● **THE DATA**:
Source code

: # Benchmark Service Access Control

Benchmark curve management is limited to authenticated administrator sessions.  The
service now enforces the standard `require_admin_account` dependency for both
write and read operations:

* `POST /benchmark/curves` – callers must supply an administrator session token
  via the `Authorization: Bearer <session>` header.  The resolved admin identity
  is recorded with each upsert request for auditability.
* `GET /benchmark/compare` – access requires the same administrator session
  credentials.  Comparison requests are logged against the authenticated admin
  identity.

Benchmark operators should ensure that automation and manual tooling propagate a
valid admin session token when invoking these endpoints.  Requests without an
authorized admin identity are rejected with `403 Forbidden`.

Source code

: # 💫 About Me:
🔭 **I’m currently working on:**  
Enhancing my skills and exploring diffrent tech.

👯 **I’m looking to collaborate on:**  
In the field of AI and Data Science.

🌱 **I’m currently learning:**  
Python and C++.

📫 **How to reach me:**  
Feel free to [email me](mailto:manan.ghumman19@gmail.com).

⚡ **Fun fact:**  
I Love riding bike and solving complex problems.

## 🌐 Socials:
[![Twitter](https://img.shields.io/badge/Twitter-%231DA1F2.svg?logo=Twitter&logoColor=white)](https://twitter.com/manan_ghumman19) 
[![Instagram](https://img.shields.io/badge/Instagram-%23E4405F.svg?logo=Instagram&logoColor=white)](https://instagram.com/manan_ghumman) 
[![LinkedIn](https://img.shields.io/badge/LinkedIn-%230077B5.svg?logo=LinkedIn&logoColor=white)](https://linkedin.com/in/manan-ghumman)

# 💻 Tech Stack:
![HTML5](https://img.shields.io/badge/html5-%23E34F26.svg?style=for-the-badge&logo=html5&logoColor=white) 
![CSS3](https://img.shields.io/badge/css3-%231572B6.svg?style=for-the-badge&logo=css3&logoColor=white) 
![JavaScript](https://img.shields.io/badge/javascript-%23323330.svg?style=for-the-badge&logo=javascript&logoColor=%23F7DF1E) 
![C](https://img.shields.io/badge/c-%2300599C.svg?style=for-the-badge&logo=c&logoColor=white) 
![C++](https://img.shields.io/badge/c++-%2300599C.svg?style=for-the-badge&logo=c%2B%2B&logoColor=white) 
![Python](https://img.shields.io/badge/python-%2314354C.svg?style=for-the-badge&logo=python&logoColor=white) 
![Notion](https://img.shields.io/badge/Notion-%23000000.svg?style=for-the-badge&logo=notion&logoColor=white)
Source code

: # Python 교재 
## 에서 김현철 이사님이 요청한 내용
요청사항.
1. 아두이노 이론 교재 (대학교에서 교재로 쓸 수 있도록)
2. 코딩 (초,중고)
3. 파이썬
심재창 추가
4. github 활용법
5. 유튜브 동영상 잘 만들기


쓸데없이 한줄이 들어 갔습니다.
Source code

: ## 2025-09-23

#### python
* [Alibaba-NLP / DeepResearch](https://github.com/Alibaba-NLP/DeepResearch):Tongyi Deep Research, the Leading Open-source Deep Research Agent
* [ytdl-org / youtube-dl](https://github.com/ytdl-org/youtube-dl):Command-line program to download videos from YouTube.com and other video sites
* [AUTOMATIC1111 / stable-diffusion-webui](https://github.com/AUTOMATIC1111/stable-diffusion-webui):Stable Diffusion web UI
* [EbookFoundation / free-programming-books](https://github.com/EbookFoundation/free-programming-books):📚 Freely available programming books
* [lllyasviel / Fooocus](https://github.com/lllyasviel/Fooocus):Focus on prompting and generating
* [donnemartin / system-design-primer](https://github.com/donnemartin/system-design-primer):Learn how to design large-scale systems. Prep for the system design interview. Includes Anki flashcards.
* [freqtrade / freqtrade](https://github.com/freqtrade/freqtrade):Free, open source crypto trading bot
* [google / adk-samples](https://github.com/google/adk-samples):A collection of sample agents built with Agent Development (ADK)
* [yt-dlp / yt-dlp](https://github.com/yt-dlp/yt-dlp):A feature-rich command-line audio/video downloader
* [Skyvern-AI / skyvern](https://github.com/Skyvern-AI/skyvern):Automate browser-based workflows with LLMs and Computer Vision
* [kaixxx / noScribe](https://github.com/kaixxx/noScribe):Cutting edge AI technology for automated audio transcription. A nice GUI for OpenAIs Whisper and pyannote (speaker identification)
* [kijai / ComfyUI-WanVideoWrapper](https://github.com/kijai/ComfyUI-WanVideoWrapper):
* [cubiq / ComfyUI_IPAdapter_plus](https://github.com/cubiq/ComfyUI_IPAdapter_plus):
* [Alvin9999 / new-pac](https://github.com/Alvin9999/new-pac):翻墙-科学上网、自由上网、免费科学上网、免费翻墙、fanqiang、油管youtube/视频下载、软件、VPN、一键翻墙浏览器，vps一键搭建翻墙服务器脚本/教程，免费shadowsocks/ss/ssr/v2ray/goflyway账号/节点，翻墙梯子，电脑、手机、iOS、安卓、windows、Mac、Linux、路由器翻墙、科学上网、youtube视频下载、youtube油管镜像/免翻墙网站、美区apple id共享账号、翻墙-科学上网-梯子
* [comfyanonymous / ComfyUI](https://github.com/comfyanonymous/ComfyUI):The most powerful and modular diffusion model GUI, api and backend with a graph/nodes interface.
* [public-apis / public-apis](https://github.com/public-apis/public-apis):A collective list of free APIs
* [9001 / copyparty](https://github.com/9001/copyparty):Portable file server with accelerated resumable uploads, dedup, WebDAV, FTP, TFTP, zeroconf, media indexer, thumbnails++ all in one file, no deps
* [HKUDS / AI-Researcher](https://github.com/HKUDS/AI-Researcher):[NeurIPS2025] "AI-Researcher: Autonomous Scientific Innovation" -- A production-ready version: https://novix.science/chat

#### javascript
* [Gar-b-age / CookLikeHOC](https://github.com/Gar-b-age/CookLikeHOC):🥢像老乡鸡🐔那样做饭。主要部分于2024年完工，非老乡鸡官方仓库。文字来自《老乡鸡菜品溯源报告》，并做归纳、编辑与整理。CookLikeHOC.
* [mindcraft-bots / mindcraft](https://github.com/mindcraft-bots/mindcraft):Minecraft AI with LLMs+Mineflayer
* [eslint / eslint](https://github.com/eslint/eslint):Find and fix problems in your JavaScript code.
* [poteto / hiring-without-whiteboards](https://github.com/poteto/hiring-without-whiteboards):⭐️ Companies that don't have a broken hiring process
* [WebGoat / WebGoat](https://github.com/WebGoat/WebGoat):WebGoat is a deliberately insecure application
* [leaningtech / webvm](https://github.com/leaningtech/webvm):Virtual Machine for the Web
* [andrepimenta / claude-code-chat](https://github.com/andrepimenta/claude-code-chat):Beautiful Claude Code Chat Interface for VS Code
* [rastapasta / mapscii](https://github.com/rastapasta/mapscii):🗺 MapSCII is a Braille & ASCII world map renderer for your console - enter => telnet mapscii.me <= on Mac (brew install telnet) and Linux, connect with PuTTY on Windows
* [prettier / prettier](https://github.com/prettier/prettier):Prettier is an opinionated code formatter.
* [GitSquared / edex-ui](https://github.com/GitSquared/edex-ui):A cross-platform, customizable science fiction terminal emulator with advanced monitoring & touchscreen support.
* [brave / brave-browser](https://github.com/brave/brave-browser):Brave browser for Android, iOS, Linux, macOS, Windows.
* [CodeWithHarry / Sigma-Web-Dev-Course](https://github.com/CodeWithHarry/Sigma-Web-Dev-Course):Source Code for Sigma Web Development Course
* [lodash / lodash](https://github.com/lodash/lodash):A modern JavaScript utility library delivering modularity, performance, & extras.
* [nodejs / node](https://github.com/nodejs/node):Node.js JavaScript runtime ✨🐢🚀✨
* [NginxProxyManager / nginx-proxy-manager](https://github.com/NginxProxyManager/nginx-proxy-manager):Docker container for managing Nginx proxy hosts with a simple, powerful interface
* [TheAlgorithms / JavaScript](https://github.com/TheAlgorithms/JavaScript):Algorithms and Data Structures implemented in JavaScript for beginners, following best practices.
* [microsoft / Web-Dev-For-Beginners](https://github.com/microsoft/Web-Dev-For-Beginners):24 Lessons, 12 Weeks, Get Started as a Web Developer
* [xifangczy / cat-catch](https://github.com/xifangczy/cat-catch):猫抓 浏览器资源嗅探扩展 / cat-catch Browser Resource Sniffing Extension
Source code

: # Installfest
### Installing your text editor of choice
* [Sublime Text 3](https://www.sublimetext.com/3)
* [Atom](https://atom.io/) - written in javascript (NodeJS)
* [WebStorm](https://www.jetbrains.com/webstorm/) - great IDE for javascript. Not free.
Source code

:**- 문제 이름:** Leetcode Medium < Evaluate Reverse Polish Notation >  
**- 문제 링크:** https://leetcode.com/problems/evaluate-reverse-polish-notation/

● **THE PROBLEM**:
Take the records above and return, word for word, only the lines that fall from the line with "file, no deps" to the line with "AI with LLMs+Mineflayer", both of them included.

● **REPLY TO THE EXERCISE**:
* [9001 / copyparty](https://github.com/9001/copyparty):Portable file server with accelerated resumable uploads, dedup, WebDAV, FTP, TFTP, zeroconf, media indexer, thumbnails++ all in one file, no deps
* [HKUDS / AI-Researcher](https://github.com/HKUDS/AI-Researcher):[NeurIPS2025] "AI-Researcher: Autonomous Scientific Innovation" -- A production-ready version: https://novix.science/chat

#### javascript
* [Gar-b-age / CookLikeHOC](https://github.com/Gar-b-age/CookLikeHOC):🥢像老乡鸡🐔那样做饭。主要部分于2024年完工，非老乡鸡官方仓库。文字来自《老乡鸡菜品溯源报告》，并做归纳、编辑与整理。CookLikeHOC.
* [mindcraft-bots / mindcraft](https://github.com/mindcraft-bots/mindcraft):Minecraft AI with LLMs+Mineflayer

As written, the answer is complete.